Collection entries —
━━━

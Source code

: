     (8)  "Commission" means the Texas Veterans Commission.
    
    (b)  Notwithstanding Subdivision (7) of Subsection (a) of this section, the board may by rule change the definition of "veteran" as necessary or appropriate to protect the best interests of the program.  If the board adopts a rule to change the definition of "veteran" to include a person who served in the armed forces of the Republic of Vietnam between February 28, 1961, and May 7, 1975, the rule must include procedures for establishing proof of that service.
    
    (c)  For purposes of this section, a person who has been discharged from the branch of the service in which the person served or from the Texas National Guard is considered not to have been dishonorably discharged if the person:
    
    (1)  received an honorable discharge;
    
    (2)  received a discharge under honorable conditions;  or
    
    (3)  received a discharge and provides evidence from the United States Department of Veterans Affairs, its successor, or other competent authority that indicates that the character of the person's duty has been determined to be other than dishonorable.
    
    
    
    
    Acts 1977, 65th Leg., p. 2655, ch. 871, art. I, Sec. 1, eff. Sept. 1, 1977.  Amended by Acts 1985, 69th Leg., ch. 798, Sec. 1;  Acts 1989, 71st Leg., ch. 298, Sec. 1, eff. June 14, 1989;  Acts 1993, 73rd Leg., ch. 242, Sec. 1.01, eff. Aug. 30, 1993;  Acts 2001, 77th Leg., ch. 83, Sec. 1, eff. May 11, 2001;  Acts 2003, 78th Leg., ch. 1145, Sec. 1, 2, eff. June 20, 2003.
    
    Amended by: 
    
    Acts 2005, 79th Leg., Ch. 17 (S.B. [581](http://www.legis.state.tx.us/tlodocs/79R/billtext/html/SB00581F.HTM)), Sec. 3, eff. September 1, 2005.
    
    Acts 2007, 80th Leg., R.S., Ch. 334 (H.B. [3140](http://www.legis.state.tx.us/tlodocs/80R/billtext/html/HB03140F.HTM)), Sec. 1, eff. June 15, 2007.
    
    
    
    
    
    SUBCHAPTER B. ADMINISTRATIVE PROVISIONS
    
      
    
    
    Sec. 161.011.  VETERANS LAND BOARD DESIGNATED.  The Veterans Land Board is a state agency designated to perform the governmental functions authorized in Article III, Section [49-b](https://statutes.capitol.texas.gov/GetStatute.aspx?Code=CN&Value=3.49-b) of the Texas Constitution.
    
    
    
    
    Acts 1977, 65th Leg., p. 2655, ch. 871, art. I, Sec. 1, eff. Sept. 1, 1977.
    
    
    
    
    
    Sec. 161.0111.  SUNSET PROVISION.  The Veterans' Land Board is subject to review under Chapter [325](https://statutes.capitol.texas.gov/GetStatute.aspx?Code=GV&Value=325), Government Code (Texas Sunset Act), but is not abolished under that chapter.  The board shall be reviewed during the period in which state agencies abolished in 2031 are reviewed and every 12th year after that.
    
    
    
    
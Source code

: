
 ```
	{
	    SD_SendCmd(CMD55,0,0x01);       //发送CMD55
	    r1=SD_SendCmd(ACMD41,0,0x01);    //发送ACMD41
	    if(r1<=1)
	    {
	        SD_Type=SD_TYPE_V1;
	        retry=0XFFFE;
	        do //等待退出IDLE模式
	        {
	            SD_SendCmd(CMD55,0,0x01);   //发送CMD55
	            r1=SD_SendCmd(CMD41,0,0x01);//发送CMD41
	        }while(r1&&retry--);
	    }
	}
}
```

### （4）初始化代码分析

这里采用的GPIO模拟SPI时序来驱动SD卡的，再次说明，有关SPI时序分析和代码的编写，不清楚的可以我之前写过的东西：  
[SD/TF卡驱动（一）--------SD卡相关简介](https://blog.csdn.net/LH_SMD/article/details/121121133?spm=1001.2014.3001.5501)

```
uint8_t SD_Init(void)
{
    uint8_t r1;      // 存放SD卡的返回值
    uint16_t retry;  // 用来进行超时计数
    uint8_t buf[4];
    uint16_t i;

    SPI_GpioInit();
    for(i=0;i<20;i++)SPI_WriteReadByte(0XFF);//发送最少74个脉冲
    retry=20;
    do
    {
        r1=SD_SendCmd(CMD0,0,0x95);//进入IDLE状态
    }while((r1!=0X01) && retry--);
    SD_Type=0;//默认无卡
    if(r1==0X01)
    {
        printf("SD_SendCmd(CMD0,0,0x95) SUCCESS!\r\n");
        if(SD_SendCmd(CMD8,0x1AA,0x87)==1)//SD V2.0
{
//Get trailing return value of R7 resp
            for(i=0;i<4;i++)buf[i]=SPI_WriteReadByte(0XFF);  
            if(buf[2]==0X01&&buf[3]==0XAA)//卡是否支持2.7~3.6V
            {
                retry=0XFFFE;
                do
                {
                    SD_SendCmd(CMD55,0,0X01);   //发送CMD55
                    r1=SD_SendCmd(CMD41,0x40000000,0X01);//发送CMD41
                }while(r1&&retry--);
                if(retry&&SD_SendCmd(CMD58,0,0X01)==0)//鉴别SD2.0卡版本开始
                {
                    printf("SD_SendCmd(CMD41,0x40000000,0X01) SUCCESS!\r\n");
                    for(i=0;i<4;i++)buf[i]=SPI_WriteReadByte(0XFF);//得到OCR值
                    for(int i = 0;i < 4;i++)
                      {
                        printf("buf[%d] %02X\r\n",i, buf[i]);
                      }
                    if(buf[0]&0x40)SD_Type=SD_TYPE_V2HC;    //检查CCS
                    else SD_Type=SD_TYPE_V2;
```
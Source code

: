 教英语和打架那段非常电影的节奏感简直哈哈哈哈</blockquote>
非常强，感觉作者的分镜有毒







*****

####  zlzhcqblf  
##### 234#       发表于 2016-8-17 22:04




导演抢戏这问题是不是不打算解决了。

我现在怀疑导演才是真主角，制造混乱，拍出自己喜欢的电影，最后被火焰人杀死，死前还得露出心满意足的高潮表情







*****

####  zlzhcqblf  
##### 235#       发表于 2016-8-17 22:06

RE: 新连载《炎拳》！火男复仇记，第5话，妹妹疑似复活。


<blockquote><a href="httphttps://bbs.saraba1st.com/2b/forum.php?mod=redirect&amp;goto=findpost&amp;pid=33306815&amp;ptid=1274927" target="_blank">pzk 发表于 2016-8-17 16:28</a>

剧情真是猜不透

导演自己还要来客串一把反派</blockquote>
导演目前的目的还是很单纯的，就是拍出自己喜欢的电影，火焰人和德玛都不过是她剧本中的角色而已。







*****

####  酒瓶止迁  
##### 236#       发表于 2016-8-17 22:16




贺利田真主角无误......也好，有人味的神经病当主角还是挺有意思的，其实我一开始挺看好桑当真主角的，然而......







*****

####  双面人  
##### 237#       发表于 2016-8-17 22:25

━━━

Task goal —
Look through the entries above; copy each line where the string "tlodocs" appears.

Response box —
    Acts 2005, 79th Leg., Ch. 17 (S.B. [581](http://www.legis.state.tx.us/tlodocs/79R/billtext/html/SB00581F.HTM)), Sec. 3, eff. September 1, 2005.
    Acts 2007, 80th Leg., R.S., Ch. 334 (H.B. [3140](http://www.legis.state.tx.us/tlodocs/80R/billtext/html/HB03140F.HTM)), Sec. 1, eff. June 15, 2007.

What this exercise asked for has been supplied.